Stored records
★ ★ ★ ★ ★

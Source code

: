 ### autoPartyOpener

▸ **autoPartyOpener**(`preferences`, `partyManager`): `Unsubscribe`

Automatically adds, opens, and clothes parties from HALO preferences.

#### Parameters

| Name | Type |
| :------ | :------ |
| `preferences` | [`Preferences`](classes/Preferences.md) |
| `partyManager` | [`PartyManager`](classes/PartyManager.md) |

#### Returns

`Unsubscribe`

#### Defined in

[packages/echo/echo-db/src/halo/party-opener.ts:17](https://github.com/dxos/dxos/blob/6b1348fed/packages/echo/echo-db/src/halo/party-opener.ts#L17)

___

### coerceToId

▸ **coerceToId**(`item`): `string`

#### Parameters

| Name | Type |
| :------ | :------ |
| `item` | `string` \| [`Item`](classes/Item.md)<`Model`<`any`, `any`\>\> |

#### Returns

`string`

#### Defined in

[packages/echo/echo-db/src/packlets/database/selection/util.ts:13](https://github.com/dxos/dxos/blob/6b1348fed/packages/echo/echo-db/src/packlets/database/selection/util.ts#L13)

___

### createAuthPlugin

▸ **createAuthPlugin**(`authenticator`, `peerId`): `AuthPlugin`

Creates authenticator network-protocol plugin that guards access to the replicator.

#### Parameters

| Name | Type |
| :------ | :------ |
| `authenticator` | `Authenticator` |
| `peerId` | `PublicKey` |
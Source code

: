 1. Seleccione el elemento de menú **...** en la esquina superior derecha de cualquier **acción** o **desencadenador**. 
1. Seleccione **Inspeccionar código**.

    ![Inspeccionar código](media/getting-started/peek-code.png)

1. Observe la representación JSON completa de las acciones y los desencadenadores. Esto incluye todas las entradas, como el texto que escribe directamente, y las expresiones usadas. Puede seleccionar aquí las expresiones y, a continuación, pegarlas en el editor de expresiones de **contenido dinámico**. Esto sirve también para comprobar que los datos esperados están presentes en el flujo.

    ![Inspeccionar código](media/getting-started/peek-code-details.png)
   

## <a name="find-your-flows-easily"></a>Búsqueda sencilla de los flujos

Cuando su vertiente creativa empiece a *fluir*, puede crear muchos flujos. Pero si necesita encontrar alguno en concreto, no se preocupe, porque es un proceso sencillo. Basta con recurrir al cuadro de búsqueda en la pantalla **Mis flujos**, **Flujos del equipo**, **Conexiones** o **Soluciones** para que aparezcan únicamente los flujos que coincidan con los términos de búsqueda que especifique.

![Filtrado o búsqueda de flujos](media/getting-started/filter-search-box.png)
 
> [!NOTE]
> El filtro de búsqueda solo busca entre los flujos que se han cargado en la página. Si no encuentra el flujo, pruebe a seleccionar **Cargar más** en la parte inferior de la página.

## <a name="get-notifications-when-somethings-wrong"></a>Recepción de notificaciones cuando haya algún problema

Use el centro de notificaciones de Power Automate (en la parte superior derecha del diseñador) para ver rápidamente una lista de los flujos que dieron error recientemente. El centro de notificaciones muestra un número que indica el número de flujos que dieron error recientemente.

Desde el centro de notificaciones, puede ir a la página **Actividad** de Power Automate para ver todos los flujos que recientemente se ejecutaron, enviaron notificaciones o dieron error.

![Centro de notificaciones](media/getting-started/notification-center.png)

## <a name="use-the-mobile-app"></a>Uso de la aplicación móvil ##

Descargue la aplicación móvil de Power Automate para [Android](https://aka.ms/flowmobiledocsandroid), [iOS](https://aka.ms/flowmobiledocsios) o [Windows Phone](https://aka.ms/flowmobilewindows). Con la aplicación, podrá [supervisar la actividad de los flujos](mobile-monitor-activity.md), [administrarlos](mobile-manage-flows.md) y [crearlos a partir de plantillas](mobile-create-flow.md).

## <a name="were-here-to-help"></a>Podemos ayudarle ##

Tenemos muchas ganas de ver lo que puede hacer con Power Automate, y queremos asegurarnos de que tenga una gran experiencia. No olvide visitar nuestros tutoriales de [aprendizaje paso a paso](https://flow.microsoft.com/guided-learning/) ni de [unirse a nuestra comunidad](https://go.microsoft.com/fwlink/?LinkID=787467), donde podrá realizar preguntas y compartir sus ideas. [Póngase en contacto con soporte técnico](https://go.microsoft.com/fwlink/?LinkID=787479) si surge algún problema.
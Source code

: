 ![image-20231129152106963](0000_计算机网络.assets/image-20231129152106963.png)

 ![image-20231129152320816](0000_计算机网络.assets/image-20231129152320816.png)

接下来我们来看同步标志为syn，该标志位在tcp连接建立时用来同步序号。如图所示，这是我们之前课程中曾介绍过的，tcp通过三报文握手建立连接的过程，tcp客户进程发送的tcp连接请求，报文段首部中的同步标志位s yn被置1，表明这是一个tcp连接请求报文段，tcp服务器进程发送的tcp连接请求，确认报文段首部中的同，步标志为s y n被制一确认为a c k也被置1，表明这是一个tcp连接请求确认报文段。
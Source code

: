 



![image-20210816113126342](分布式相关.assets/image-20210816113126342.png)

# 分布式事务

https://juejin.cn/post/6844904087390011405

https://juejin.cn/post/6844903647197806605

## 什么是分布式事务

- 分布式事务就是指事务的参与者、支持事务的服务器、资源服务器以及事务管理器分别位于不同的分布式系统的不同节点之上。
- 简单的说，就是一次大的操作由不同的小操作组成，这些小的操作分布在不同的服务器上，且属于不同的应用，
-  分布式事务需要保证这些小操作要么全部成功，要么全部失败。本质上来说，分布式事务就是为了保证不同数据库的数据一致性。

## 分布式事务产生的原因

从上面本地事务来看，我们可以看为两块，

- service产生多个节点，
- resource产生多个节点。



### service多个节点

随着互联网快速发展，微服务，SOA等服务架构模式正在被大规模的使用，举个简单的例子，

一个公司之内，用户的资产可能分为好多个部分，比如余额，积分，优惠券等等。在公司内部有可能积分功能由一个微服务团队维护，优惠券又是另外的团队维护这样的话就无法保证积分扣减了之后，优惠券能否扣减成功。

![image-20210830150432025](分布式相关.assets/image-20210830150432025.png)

★ ★ ★ ★ ★

This exercise requires all the entries to be written out again exactly.

**Your solution:**
Source code

: ### autoPartyOpener

▸ **autoPartyOpener**(`preferences`, `partyManager`): `Unsubscribe`

Automatically adds, opens, and clothes parties from HALO preferences.

#### Parameters

| Name | Type |
| :------ | :------ |
| `preferences` | [`Preferences`](classes/Preferences.md) |
| `partyManager` | [`PartyManager`](classes/PartyManager.md) |

#### Returns

`Unsubscribe`

#### Defined in

[packages/echo/echo-db/src/halo/party-opener.ts:17](https://github.com/dxos/dxos/blob/6b1348fed/packages/echo/echo-db/src/halo/party-opener.ts#L17)

___

### coerceToId

▸ **coerceToId**(`item`): `string`

#### Parameters

| Name | Type |
| :------ | :------ |
| `item` | `string` \| [`Item`](classes/Item.md)<`Model`<`any`, `any`\>\> |

#### Returns

`string`

#### Defined in

[packages/echo/echo-db/src/packlets/database/selection/util.ts:13](https://github.com/dxos/dxos/blob/6b1348fed/packages/echo/echo-db/src/packlets/database/selection/util.ts#L13)

___

### createAuthPlugin

▸ **createAuthPlugin**(`authenticator`, `peerId`): `AuthPlugin`

Creates authenticator network-protocol plugin that guards access to the replicator.

#### Parameters

| Name | Type |
| :------ | :------ |
| `authenticator` | `Authenticator` |
| `peerId` | `PublicKey` |
Source code

: 1. Seleccione el elemento de menú **...** en la esquina superior derecha de cualquier **acción** o **desencadenador**. 
1. Seleccione **Inspeccionar código**.

    ![Inspeccionar código](media/getting-started/peek-code.png)

1. Observe la representación JSON completa de las acciones y los desencadenadores. Esto incluye todas las entradas, como el texto que escribe directamente, y las expresiones usadas. Puede seleccionar aquí las expresiones y, a continuación, pegarlas en el editor de expresiones de **contenido dinámico**. Esto sirve también para comprobar que los datos esperados están presentes en el flujo.

    ![Inspeccionar código](media/getting-started/peek-code-details.png)
   

## <a name="find-your-flows-easily"></a>Búsqueda sencilla de los flujos

Cuando su vertiente creativa empiece a *fluir*, puede crear muchos flujos. Pero si necesita encontrar alguno en concreto, no se preocupe, porque es un proceso sencillo. Basta con recurrir al cuadro de búsqueda en la pantalla **Mis flujos**, **Flujos del equipo**, **Conexiones** o **Soluciones** para que aparezcan únicamente los flujos que coincidan con los términos de búsqueda que especifique.

![Filtrado o búsqueda de flujos](media/getting-started/filter-search-box.png)
 
> [!NOTE]
> El filtro de búsqueda solo busca entre los flujos que se han cargado en la página. Si no encuentra el flujo, pruebe a seleccionar **Cargar más** en la parte inferior de la página.

## <a name="get-notifications-when-somethings-wrong"></a>Recepción de notificaciones cuando haya algún problema

Use el centro de notificaciones de Power Automate (en la parte superior derecha del diseñador) para ver rápidamente una lista de los flujos que dieron error recientemente. El centro de notificaciones muestra un número que indica el número de flujos que dieron error recientemente.

Desde el centro de notificaciones, puede ir a la página **Actividad** de Power Automate para ver todos los flujos que recientemente se ejecutaron, enviaron notificaciones o dieron error.

![Centro de notificaciones](media/getting-started/notification-center.png)

## <a name="use-the-mobile-app"></a>Uso de la aplicación móvil ##

Descargue la aplicación móvil de Power Automate para [Android](https://aka.ms/flowmobiledocsandroid), [iOS](https://aka.ms/flowmobiledocsios) o [Windows Phone](https://aka.ms/flowmobilewindows). Con la aplicación, podrá [supervisar la actividad de los flujos](mobile-monitor-activity.md), [administrarlos](mobile-manage-flows.md) y [crearlos a partir de plantillas](mobile-create-flow.md).

## <a name="were-here-to-help"></a>Podemos ayudarle ##

Tenemos muchas ganas de ver lo que puede hacer con Power Automate, y queremos asegurarnos de que tenga una gran experiencia. No olvide visitar nuestros tutoriales de [aprendizaje paso a paso](https://flow.microsoft.com/guided-learning/) ni de [unirse a nuestra comunidad](https://go.microsoft.com/fwlink/?LinkID=787467), donde podrá realizar preguntas y compartir sus ideas. [Póngase en contacto con soporte técnico](https://go.microsoft.com/fwlink/?LinkID=787479) si surge algún problema.
Source code

: ![image-20231129152106963](0000_计算机网络.assets/image-20231129152106963.png)

 ![image-20231129152320816](0000_计算机网络.assets/image-20231129152320816.png)

接下来我们来看同步标志为syn，该标志位在tcp连接建立时用来同步序号。如图所示，这是我们之前课程中曾介绍过的，tcp通过三报文握手建立连接的过程，tcp客户进程发送的tcp连接请求，报文段首部中的同步标志位s yn被置1，表明这是一个tcp连接请求报文段，tcp服务器进程发送的tcp连接请求，确认报文段首部中的同，步标志为s y n被制一确认为a c k也被置1，表明这是一个tcp连接请求确认报文段。
Source code

: 



![image-20210816113126342](分布式相关.assets/image-20210816113126342.png)

# 分布式事务

https://juejin.cn/post/6844904087390011405

https://juejin.cn/post/6844903647197806605

## 什么是分布式事务

- 分布式事务就是指事务的参与者、支持事务的服务器、资源服务器以及事务管理器分别位于不同的分布式系统的不同节点之上。
- 简单的说，就是一次大的操作由不同的小操作组成，这些小的操作分布在不同的服务器上，且属于不同的应用，
-  分布式事务需要保证这些小操作要么全部成功，要么全部失败。本质上来说，分布式事务就是为了保证不同数据库的数据一致性。

## 分布式事务产生的原因

从上面本地事务来看，我们可以看为两块，

- service产生多个节点，
- resource产生多个节点。



### service多个节点

随着互联网快速发展，微服务，SOA等服务架构模式正在被大规模的使用，举个简单的例子，

一个公司之内，用户的资产可能分为好多个部分，比如余额，积分，优惠券等等。在公司内部有可能积分功能由一个微服务团队维护，优惠券又是另外的团队维护这样的话就无法保证积分扣减了之后，优惠券能否扣减成功。

![image-20210830150432025](分布式相关.assets/image-20210830150432025.png)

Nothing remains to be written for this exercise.